Gerçekten Hicretle hem Müslümanların hayatları kurtulmuş, hem de şahıslarında İslâmiyet kurtulmuştur. Yeni bir çevrede, yeni bir dostluk ve kardeşlik muhitinde yeni mü’minlerle kısa zamanda güçlenme imkânına kavuşmuştur.
Hicret eden mü’minlere “Muhacirler” ismi verilmiş ve bunların faziletleri ifade edilmiştir. Bu sebeple Hicretin İslâm tarihinde yeri büyüktür.
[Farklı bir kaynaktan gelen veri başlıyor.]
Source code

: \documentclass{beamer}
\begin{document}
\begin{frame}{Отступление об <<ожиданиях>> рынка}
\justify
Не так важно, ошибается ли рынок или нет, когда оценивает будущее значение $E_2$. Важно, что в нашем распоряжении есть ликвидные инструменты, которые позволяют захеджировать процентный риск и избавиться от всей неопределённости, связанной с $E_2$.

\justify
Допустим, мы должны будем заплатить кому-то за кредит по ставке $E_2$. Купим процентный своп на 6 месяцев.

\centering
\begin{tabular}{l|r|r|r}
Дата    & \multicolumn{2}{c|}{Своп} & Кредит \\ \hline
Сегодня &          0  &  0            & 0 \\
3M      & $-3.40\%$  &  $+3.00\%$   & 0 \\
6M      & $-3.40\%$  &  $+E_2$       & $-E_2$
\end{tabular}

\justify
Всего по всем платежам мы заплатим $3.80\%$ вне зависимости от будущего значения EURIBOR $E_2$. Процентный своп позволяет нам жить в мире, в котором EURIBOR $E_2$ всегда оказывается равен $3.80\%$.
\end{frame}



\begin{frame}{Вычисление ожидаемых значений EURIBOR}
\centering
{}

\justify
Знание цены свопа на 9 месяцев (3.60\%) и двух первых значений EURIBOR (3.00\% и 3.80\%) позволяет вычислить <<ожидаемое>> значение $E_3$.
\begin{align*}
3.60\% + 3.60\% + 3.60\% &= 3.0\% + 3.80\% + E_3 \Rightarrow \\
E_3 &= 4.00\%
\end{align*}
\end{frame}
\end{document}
Herkes bu fazilete sahip olma arzusunu içinde taşımıştır.
Bunun içindir ki, Peygamber Efendimiz Aleyhissalâtü Vesselam Hicretin sadece Mekke’den Medine’ye göç eden mü’minlere bağlı bir fazilet olarak kalmaması, daha sonraki insanların da bundan nasiplenmesi için “Hicret”i önemli bir İslâmî kavram olarak değerlendirmiştir:
“Gerçek muhacir, Allah’ın yasakladığı şeylerden kaçınan, onları terk eden kimsedir.” (2)
“Hicret, kötülüğü terk etmendir.” (3)
“Gerçek muhacir, hata ve günahları terk edendir.” (4)
“Gerçek muhacir, Allah’ın üzerine haram kıldığı şeyleri terk edendir.” (5)
Bir seferinde hicretin en faziletlisinin hangisi olduğu sorulduğunda, Resulullah Aleyhissalâtü Vesselamın verdiği cevap şu olmuştur:
“Rabbimin hoşlanmadığı şeyleri terk etmendir.” (6)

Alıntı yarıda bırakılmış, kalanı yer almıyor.